We create yet another traffic jam in Manila
Banaue
Rice Terraces Banaue Town in cloud

Ifugao Women, Banaue Maximo Aguian by his rice terraces, Banaue
 From
Manila we took the overnight (air conditioned to arctic levels) bus to Banaue
(pronounced Ban-ar-way) in the hills of Northern Luzon. This is home to the
alleged 8th wonder of the world, the ancient rice terraces of the hill tribes,
or Igarot people, who have lived here for centuries. It was unbelievable
spectacular: the terraces are created out of stone or clay (depending on which
tribe has made them) and cascade down steep mountain faces, often wreathed in
clouds, they are so high up (think Desert Road altitude). They were built over
2000 years ago, and cover over 100 square miles of hillside - apparently, put
together, the terraces would span half the earth, hard to believe until you
experience the number and scale of them.
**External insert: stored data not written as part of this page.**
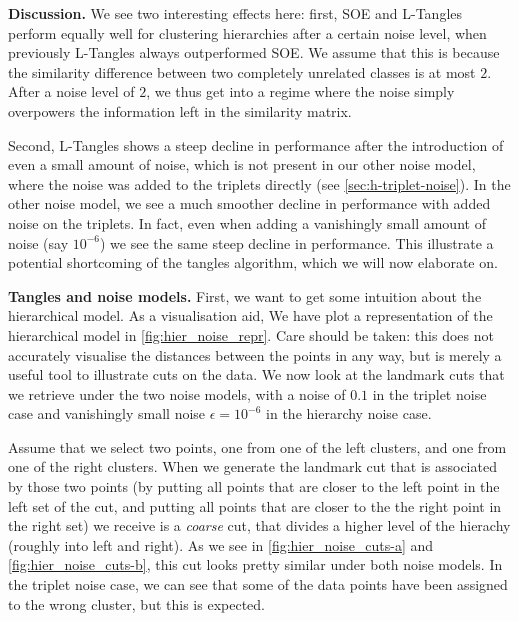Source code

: \textbf{Discussion.}
We see two interesting effects here: first, SOE and L-Tangles perform equally well for clustering hierarchies after a certain noise level, when previously L-Tangles always outperformed
SOE. We assume that this is because the similarity difference between two completely unrelated classes is at most $2$. After a noise level 
of $2$, we thus get into a regime where the noise simply overpowers the information left in the similarity matrix.

Second, L-Tangles shows a steep decline in performance after the introduction of even a small amount of noise, which is not present in our other noise model, 
where the noise was added to the triplets directly (see \autoref{sec:h-triplet-noise}).
In the other noise model, we see a much smoother decline in performance with added noise on the triplets. 
In fact, even when adding a vanishingly small amount of noise (say $10^{-6}$) we see the same steep decline in performance. 
This illustrate a potential shortcoming of the tangles algorithm, which we will now elaborate on.

\textbf{Tangles and noise models.}
First, we want to get some intuition about the hierarchical model.
As a visualisation aid, We have plot a representation of the hierarchical model in \autoref{fig:hier_noise_repr}. Care should be taken: this does not accurately visualise the distances between
the points in any way, but is merely a useful tool to illustrate cuts on the data. We now look at the landmark cuts that we retrieve under the two noise models, with a noise of $0.1$ in the triplet 
noise case and vanishingly small noise $\epsilon = 10^{-6}$ in the hierarchy noise case. 

Assume that we select two points, one from one of the left clusters, and one from one of the right clusters. When we generate the landmark cut that is associated by those two points
(by putting all points that are closer to the left point in the left set of the cut, and putting all points that are closer to the the right point in the right set) 
we receive is a \textit{coarse} cut, that divides a higher level of the hierachy (roughly into left and right). As we see in \autoref{fig:hier_noise_cuts-a} and \autoref{fig:hier_noise_cuts-b}, 
this cut looks pretty similar under both noise models. 
In the triplet noise case, we can see that  some of the data points have been assigned to the wrong cluster, but this is expected. 

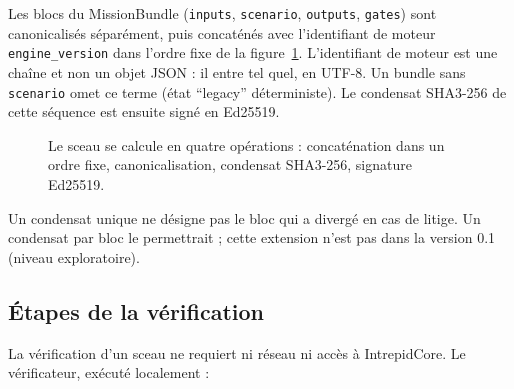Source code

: \documentclass[11pt,a4paper]{article}
\begin{document}
Les blocs du MissionBundle (\texttt{inputs}, \texttt{scenario}, \texttt{outputs}, \texttt{gates}) sont canonicalisés séparément, puis concaténés avec l'identifiant de moteur \texttt{engine\_version} dans l'ordre fixe de la figure~\ref{fig:digest}. L'identifiant de moteur est une chaîne et non un objet JSON : il entre tel quel, en UTF-8. Un bundle sans \texttt{scenario} omet ce terme (état \enquote{legacy} déterministe). Le condensat SHA3-256 de cette séquence est ensuite signé en Ed25519.

\begin{figure}[H]\centering
{}
\caption{Le sceau se calcule en quatre opérations : concaténation dans un ordre fixe, canonicalisation, condensat SHA3-256, signature Ed25519.}\label{fig:digest}
\end{figure}

Un condensat unique ne désigne pas le bloc qui a divergé en cas de litige. Un condensat par bloc le permettrait ; cette extension n'est pas dans la version 0.1 (niveau exploratoire).

\subsection{Étapes de la vérification}\label{sec:verif}

La vérification d'un sceau ne requiert ni réseau ni accès à IntrepidCore. Le vérificateur, exécuté localement :
\end{document}
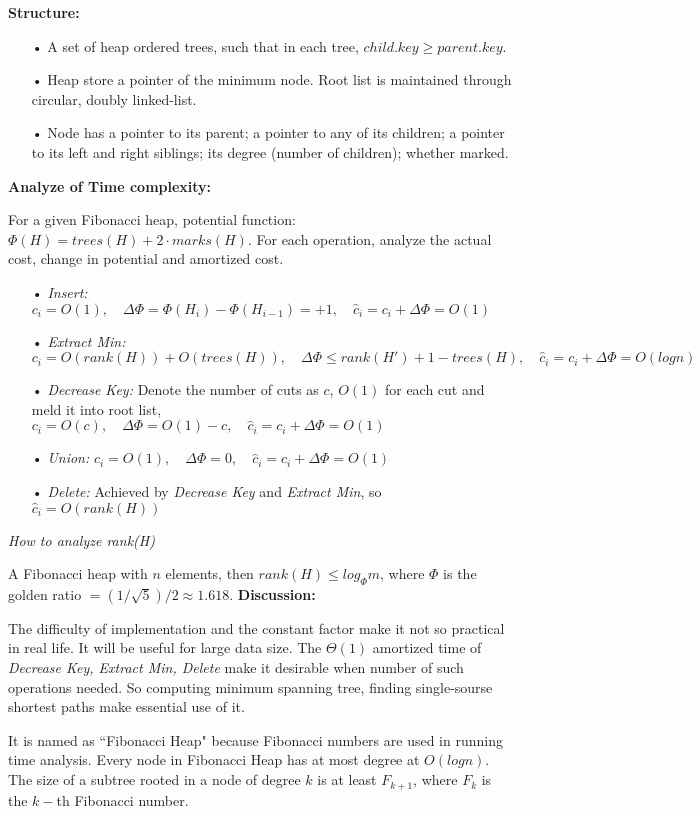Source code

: \documentclass[catalog.tex]{subfiles}
\begin{document}
\textbf{Structure:} 
\begin{enumerate}
\item[•] A set of heap ordered trees, such that in each tree, $child.key \geq parent.key$. 
\item[•] Heap store a pointer of the minimum node. Root list is maintained through circular, doubly linked-list.\item[•] Node has a pointer to its parent; a pointer to any of its children; a pointer to its left and right siblings; its degree (number of children); whether marked.
\end{enumerate}
\textbf{Analyze of Time complexity:} 

For a given Fibonacci heap, potential function: $\Phi(H)=trees(H)+2\cdot marks(H)$. For each operation, analyze the actual cost, change in potential and amortized cost. 
\begin{enumerate}
\item[•] \textit{Insert:} $c_i=O(1),\quad \Delta \Phi = \Phi (H_i) - \Phi (H_{i-1})=+1,\quad \hat{c}_i = c_i + \Delta \Phi = O(1)$
\item[•] \textit{Extract Min:} $c_i=O(rank(H)) + O(trees(H)),\quad \Delta \Phi \leq  rank(H') + 1 - trees(H),\quad \hat{c}_i = c_i + \Delta \Phi = O(logn)$
\item[•] \textit{Decrease Key:} Denote the number of cuts as $c$, $O(1)$ for each cut and meld it into root list, $c_i=O(c),\quad \Delta \Phi =  O(1) - c,\quad \hat{c}_i = c_i + \Delta \Phi = O(1)$
\item[•] \textit{Union:} $c_i=O(1),\quad \Delta \Phi =  0,\quad \hat{c}_i = c_i + \Delta \Phi = O(1)$
\item[•] \textit{Delete:} Achieved by \textit{Decrease Key} and \textit{Extract Min}, so $\hat{c}_i = O(rank(H))$
\end{enumerate}
\textit{How to analyze rank(H)}

A Fibonacci heap with $n$ elements, then $rank(H)\leq log_{\Phi }m$, where $\Phi$ is the golden ratio $=(1/ \sqrt{5})/2 \approx 1.618$.
\textbf{Discussion:}

The difficulty of implementation and the constant  factor make it not so practical in real life. It will be useful for large data size. The $\Theta (1)$ amortized time of \textit{Decrease Key, Extract Min, Delete} make it desirable when number of such operations needed. So computing minimum spanning tree, finding single-sourse shortest paths make essential use of it. 

It is named as ``Fibonacci Heap" because Fibonacci numbers are used in running time analysis. Every node in Fibonacci Heap has at most degree at $O(logn)$. The size of a subtree rooted in a node of degree $k$ is at least $F_{k+1}$, where $F_k$ is the $k-$th Fibonacci number. 
\end{document}

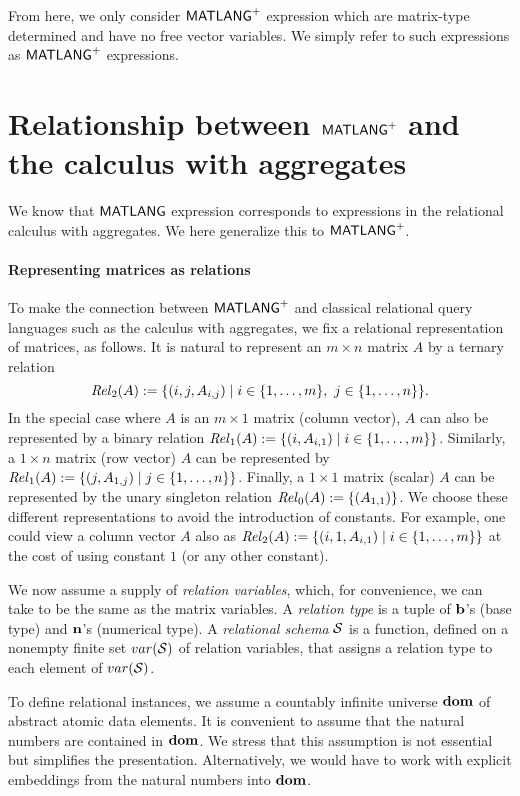 From here, we only consider $\mathsf{MATLANG}^{\sf +}$ expression which are matrix-type determined and have no free vector variables. We simply
refer to such expressions as $\mathsf{MATLANG}^{\sf +}$ expressions.


\section{Relationship between $\mathsf{MATLANG}^{\sf +}$ and the calculus with aggregates}
We know that $\mathsf{MATLANG}$ expression corresponds to expressions in the relational calculus with aggregates. We here generalize this to $\mathsf{MATLANG}^{\sf +}$.

\paragraph{Representing matrices as relations}
To make the connection between $\mathsf{MATLANG}^{\sf +}$ and classical relational query languages such as the calculus with aggregates, we fix a relational representation of matrices, as follows. It is natural to represent an $m \times n$ matrix $A$
by a ternary relation $$
\mathit{Rel}_2(A) := \{(i,j,A_{i,j}) \mid i \in \{1,\dots,m\}, \ j \in
\{1,\dots,n\}\}. $$  In the special case where $A$ is an
$m \times 1$ matrix (column
vector), $A$ can also be represented by a binary relation
$\mathit{Rel}_1(A) :=
\{(i,A_{i,1}) \mid i \in \{1,\dots,m\}\}$.  Similarly, a $1
\times n$ matrix (row vector) $A$ can be represented by $\mathit{Rel}_1(A)
:= \{(j,A_{1,j}) \mid j \in \{1,\dots,n\}\}$.  Finally, a $1
\times 1$ matrix (scalar) $A$ can be represented by the unary
singleton relation $\mathit{Rel}_0(A) := \{(A_{1,1})\}$. We choose these different representations to avoid the introduction of constants. For example, one could view a column vector $A$ also as  $\mathit{Rel}_2(A) := \{(i,1,A_{i,1}) \mid i \in \{1,\dots,m\}\} $ at the cost of using constant $1$ (or any other constant). 

We now assume a supply of \emph{relation variables}, which, for
convenience, we can take to be the same as the matrix variables.
A \emph{relation type} is a tuple of $\mathbf{b}$'s (base type) and $\mathbf{n}$'s (numerical type).
A \emph{relational schema} $\mathcal{S}$ is a function, defined on a
nonempty finite set
$var(\mathcal{S})$ of relation variables, that assigns a relation type
to each element of $var(\mathcal{S})$.

To define relational instances, we assume a countably infinite universe
$\mathbf{dom}$ of abstract atomic data elements.  It is convenient to
assume that the natural numbers are contained in $\mathbf{dom}$.  We
stress that this assumption is not essential but simplifies the
presentation.  Alternatively, we would have to work with explicit
embeddings from the natural numbers into $\mathbf{dom}$.

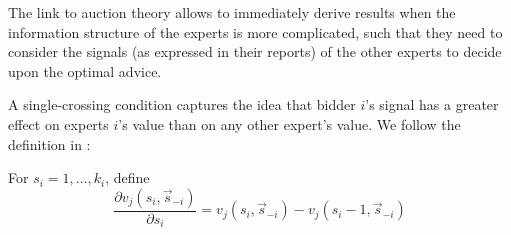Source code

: The link to auction theory allows to immediately derive results when the information structure of the experts is more complicated, such that they need to consider the signals (as expressed in their reports) of the other experts to decide upon the optimal advice.







A single-crossing condition captures the idea that bidder $i$'s signal has a greater effect on experts $i$'s value than on any other expert's value. We follow the definition in \citet{eden2018interdependent}:

For $s_i = 1, \ldots, k_i$, define $$\frac{\partial v_j(s_i, \vec{s}_{-i})}{\partial s_i} = v_j(s_i, \vec{s}_{-i}) - v_j(s_i - 1, \vec{s}_{-i})$$

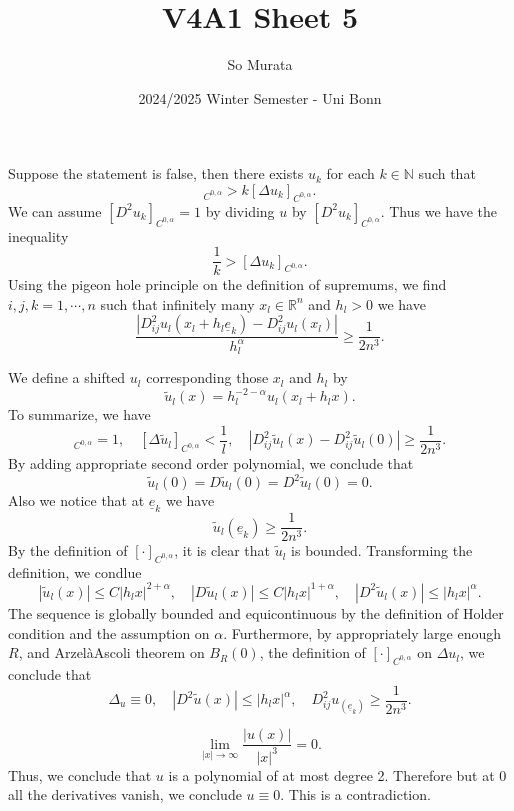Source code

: \documentclass{article}
\title{V4A1 Sheet 5}
\author{So Murata}
\date{2024/2025 Winter Semester - Uni Bonn}
\begin{document}
\maketitle
Suppose the statement is false, then there exists $u_k$ for each $k\in\mathbb{N}$ such that
\begin{equation*}
[D^2u_k]_{C^{0,\alpha}}>k[\Delta u_k]_{C^{0,\alpha}}.
\end{equation*}
We can assume $[D^2u_k]_{C^{0,\alpha}}=1$ by dividing $u$ by $[D^2u_k]_{C^{0,\alpha}}$. Thus we have the inequality
\begin{equation*}
{\frac 1 k}>[\Delta u_k]_{C^{0,\alpha}}.
\end{equation*}
Using the pigeon hole principle on the definition of supremums, we find $i,j,k=1,\cdots,n$ such that infinitely many $x_l\in\mathbb{R}^n$ and $h_l>0$ we have
\begin{equation*}
{\frac {|D^2_{ij}u_l(x_l+h_l\underline{e}_k)-D^2_{ij}u_l(x_l)|} {h_l^\alpha}}\geq {\frac 1 {2n^3}}.
\end{equation*}

We define a shifted $u_l$ corresponding those $x_l$ and $h_l$ by 
\begin{equation*}
\tilde{u}_l(x) = h_l^{-2-\alpha}u_l(x_l+h_lx).
\end{equation*}
To summarize, we have
\begin{equation*}
[D^2\tilde{u}_l]_{C^{0,\alpha}}=1,\quad [\Delta \tilde{u}_l]_{C^{0,\alpha}}<{\frac 1 l},\quad |D^2_{ij}\tilde{u}_l(x)-D^2_{ij}\tilde{u}_l(0)|\geq {\frac 1 {2n^3}}.
\end{equation*}
By adding appropriate second order polynomial, we conclude that 
\begin{equation*}
\tilde{u}_l(0)=D\tilde{u}_l(0)=D^2\tilde{u}_l(0)=0.
\end{equation*}
Also we notice that at $\underline{e}_k$ we have
\begin{equation*}
\tilde{u}_l(\underline{e}_k) \geq {\frac 1 {2n^3}}.
\end{equation*}
By the definition of $[\cdot]_{C^{0,\alpha}}$, it is clear that $\tilde{u}_l$ is bounded. Transforming the definition, we condlue
\begin{equation*}
|\tilde{u}_l(x)|\leq C|h_lx|^{2+\alpha},\quad |D\tilde{u}_l(x)|\leq C|h_lx|^{1+\alpha},\quad |D^2\tilde{u}_l(x)|\leq |h_lx|^{\alpha}.
\end{equation*}
The sequence is globally bounded and equicontinuous by the definition of Holder condition and the assumption on $\alpha$. Furthermore, by appropriately large enough $R$, and ArzelàAscoli theorem on $B_R(0)$, the definition of $[\cdot]_{C^{0,\alpha}}$ on $\Delta u_l$, we conclude that 
\begin{equation*}
\Delta_u\equiv 0, \quad |D^2\tilde{u}(x)|\leq |h_lx|^{\alpha},\quad D^2_{ij}u_(\underline{e}_k)\geq  {\frac 1 {2n^3}}.
\end{equation*}

\begin{equation*}
\lim_{|x|\to\infty} {\frac {|u(x)|} {|x|^3}} =0.
\end{equation*}
Thus, we conclude that $u$ is a polynomial of at most degree 2. Therefore but at $0$ all the derivatives vanish, we conclude $u\equiv 0$. This is a contradiction.
\end{document}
We had hoped to white-water raft the
Chico River which runs along the bottom of the terraces, but it was the end of
the dry season, so the river wasn't high enough to raft, and to be truly
perverse, the rainy season was just starting to kick in, so it was too wet to
hike down into some of the more remote villages, and several places were cut off
by rain-induced landslides. We spent a few days hanging out there, doing some
walks and trips to viewing spots, and bought a couple of amazing old rice god
statues (bulols) from a dealer in the town for a tenth of the price of the same
thing in Manila, and probably a hundredth of the price of outside the
Philippines. The dealer was great and we got details of the age (in generations)
of the figures
and
the history of who had owned them. (Too weird to be concocted: our best one is
from an Ifugao tribesman named Kevin) After fostering an addiction to fried
bananas on a stick from one of the local street stalls, we decided it was time
to move on before we blimped out too badly, and caught the jeepney
to Bontoc, 30 miles away where we could get a jeepney to Sagada, our next stop.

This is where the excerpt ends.